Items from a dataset

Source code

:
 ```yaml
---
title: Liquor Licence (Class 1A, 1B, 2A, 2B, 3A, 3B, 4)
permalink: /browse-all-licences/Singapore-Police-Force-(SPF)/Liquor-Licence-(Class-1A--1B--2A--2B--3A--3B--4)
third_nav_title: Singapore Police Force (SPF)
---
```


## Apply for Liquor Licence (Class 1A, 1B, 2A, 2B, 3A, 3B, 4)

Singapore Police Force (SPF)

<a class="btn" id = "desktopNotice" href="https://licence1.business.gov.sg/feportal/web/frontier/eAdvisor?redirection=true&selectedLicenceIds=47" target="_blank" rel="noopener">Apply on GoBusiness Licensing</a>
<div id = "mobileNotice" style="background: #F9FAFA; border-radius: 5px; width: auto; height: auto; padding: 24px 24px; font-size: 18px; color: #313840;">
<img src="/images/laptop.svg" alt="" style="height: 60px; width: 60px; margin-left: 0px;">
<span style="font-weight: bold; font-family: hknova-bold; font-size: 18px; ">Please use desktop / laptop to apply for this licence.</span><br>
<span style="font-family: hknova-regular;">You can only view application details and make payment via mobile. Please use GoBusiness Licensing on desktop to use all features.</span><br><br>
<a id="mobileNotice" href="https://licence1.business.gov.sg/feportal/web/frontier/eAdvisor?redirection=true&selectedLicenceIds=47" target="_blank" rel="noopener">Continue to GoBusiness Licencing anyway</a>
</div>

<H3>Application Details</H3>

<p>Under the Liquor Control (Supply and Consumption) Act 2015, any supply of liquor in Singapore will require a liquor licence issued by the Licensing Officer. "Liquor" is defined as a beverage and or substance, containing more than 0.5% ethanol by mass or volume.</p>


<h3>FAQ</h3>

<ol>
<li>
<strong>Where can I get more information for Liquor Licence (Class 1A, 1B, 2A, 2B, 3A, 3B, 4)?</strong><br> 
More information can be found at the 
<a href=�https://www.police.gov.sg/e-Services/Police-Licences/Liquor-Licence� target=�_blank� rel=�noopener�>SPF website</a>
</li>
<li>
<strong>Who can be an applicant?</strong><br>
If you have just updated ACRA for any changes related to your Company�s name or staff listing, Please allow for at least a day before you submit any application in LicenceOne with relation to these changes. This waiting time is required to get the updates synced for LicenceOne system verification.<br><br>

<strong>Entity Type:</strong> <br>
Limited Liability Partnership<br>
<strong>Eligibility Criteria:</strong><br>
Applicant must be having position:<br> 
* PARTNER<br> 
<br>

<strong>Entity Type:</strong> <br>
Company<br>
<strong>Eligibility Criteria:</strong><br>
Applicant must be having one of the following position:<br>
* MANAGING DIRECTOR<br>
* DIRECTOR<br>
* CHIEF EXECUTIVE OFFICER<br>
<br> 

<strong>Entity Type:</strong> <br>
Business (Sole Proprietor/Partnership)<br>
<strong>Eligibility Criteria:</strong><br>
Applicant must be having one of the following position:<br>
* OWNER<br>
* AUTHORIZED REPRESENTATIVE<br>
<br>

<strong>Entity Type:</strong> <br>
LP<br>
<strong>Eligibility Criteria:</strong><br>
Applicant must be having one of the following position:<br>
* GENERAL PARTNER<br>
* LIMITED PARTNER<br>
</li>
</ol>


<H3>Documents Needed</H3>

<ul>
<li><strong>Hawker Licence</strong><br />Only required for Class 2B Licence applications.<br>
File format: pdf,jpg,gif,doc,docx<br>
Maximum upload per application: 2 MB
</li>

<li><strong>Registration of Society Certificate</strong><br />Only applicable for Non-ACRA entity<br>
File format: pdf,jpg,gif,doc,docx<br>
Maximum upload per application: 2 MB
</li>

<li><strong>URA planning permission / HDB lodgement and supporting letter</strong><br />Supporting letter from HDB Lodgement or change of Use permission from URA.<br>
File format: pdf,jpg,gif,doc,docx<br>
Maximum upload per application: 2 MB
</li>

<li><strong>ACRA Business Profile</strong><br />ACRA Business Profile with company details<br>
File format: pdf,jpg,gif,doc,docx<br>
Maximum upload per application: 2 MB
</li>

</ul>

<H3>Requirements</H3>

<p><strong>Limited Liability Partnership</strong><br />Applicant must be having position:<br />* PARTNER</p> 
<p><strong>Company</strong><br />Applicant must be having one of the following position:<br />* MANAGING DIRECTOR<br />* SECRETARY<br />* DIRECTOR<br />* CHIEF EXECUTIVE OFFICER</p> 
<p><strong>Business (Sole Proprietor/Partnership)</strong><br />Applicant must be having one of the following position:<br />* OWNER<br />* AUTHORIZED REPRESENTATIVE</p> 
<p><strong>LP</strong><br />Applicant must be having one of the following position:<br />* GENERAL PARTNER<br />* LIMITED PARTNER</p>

#### Exercise:
Which lines of the entries above contain the string "DIRECTOR"? Copy each one.

#### Result for this exercise:
* MANAGING DIRECTOR<br>
* DIRECTOR<br>
<p><strong>Company</strong><br />Applicant must be having one of the following position:<br />* MANAGING DIRECTOR<br />* SECRETARY<br />* DIRECTOR<br />* CHIEF EXECUTIVE OFFICER</p> 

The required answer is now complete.